I was learning with one of my favorite chavrusos last night (ok... all my chavrusos are my favorite, each in his own way), and he related an interesting event that gave me some insight about why we are so quick to offer food to Jews who don't make brachos.

He is a ba'al tshuva and one of his first interactions with Orthodox Jews was to have a whiskey taken out of his hand and poured down the sink.  What happened?  He was becoming more involved with an Orthodox girl (whom he later married) and went to meet her family.  They offered him a l'chaim, to which he readily agreed.  (Besides being enough of a whiskey fan to have gone on a tour or bourbon distilleries, meeting the girl's family is always a good time for a drink!)   He had the shot poured and sitting in front of him.  Suddenly, someone exclaimed, "Wait!  That's the bottle from Aunt SuzyQ and she didn't sell it before pesach!"  The glass was snatched away and he looked on (more than a little nonplussed)  as that and the rest of the bottle was poured down the sink.

I think we all would have done the same thing.  Chameitz sh'avar alav pesach is a serious issur and we all recognize that.  So... lets think about all those excuses we use to permit ourselves offering food to a Jew who doesn't make brachos:
  • What will he think of Orthodox Jews if I don't offer something to eat or drink?
  • It's only rabbinic.
  • He doesn't know about brachos and/or doesn't believe in them.
  • At least he's eating kosher food.
  • and so on...
All those excuses apply equally well to my friend's situation.  Yet, we all agree that you can't offer a non-frum Jew chameitz sh'avar alav pesach.  It seems to me the issue is not with our non-frum guests.  It is with us.  We don't appreciate how important brachos are and how really bad it is not to make them.  By the way, the Avudraham says that since the Torah HaK'dosha tells us directly to bentch after eating (the one bracha everyone agrees is d'oraisa), that is is a logical conclusion that all the more so one must make a bracha before eating!  So, yes, making the brachos with the nusach we have is d'rabanan, but the fact that one must make a bracha before may be d'oraisa.

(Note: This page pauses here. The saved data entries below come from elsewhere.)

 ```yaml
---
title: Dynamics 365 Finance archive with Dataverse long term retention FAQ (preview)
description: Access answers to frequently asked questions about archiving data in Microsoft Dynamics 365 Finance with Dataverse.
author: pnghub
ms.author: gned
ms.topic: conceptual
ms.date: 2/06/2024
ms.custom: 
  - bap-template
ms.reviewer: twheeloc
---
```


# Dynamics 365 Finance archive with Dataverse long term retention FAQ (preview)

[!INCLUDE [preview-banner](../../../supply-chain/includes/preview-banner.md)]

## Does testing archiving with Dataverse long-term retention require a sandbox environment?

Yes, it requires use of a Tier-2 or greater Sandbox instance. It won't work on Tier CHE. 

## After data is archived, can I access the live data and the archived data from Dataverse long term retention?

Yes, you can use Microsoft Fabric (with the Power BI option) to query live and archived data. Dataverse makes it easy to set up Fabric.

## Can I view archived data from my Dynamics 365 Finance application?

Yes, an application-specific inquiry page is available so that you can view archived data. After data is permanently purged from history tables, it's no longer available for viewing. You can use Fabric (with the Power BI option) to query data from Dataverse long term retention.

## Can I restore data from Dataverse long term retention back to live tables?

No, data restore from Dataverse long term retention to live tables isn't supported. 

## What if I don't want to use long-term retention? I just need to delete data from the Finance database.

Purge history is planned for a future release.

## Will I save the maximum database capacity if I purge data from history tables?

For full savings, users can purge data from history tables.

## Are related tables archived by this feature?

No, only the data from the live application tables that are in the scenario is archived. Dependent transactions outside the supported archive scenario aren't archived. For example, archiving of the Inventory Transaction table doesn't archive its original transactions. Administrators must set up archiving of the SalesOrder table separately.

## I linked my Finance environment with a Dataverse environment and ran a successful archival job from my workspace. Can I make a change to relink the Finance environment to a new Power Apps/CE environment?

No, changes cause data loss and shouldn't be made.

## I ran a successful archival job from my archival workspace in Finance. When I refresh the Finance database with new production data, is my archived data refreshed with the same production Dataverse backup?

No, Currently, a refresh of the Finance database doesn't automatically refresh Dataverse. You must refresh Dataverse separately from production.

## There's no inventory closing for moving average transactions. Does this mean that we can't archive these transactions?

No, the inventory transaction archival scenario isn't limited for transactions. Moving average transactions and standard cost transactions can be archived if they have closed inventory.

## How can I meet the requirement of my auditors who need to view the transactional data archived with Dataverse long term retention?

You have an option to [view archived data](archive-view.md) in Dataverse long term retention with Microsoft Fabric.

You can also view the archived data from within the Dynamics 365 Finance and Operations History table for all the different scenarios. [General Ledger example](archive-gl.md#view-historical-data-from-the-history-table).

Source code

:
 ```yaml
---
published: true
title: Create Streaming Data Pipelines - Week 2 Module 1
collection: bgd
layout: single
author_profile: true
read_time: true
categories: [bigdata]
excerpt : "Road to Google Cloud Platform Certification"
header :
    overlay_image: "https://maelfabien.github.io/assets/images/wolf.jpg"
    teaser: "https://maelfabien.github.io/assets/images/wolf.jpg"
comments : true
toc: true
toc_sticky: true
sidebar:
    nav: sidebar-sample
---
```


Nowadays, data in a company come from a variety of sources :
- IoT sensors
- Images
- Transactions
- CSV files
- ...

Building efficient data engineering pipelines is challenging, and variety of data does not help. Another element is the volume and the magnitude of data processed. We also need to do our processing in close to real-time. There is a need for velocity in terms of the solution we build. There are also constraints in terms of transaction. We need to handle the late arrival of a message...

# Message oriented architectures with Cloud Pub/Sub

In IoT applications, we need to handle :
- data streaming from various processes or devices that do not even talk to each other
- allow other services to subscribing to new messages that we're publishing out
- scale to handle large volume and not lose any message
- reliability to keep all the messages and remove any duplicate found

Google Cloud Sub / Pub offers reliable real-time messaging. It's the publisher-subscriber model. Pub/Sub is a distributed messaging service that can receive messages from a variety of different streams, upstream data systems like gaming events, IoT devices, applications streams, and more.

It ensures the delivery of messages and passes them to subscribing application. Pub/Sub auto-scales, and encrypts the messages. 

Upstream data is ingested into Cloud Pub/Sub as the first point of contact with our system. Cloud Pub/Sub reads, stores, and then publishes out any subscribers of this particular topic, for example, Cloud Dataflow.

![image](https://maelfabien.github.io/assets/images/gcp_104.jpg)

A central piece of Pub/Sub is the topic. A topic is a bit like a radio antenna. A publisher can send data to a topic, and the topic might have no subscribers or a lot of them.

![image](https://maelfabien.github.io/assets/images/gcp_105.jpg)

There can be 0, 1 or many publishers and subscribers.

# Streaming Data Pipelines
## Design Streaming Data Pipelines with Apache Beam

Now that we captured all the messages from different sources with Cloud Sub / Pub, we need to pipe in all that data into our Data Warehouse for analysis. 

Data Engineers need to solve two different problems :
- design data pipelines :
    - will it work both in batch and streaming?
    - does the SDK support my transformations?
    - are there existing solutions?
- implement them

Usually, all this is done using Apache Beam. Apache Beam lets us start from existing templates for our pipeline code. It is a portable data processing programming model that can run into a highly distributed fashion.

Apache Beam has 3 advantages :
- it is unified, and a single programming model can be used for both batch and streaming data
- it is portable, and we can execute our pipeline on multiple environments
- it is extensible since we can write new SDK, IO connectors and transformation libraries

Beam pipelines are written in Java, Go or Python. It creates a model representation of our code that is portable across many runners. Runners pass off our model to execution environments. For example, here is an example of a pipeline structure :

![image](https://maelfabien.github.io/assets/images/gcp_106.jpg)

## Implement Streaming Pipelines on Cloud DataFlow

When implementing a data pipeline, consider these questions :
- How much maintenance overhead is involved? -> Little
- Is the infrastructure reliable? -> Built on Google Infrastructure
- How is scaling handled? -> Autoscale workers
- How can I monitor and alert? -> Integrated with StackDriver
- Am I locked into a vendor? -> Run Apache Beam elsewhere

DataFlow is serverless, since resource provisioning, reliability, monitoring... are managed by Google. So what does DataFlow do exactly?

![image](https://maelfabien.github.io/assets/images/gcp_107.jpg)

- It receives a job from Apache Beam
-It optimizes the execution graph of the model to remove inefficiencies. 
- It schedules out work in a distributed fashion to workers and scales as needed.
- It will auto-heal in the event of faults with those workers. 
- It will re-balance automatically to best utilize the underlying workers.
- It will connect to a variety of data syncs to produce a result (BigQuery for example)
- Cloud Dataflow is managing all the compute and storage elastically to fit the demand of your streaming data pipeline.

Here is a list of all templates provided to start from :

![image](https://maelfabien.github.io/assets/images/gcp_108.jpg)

R' Shlomo Zalman Auerbach, z"tzl, was certainly not meikel in his ahavas yisrael.  In fact, one could argue it was precisely because of his abounding love for all Jews coupled with his deep understanding of how awful it is for a Jew to eat with out making brachos that led him to be machmir in this area.  I am thinking we could all improve in both areas.  Have I mentioned the importance of learning mussar?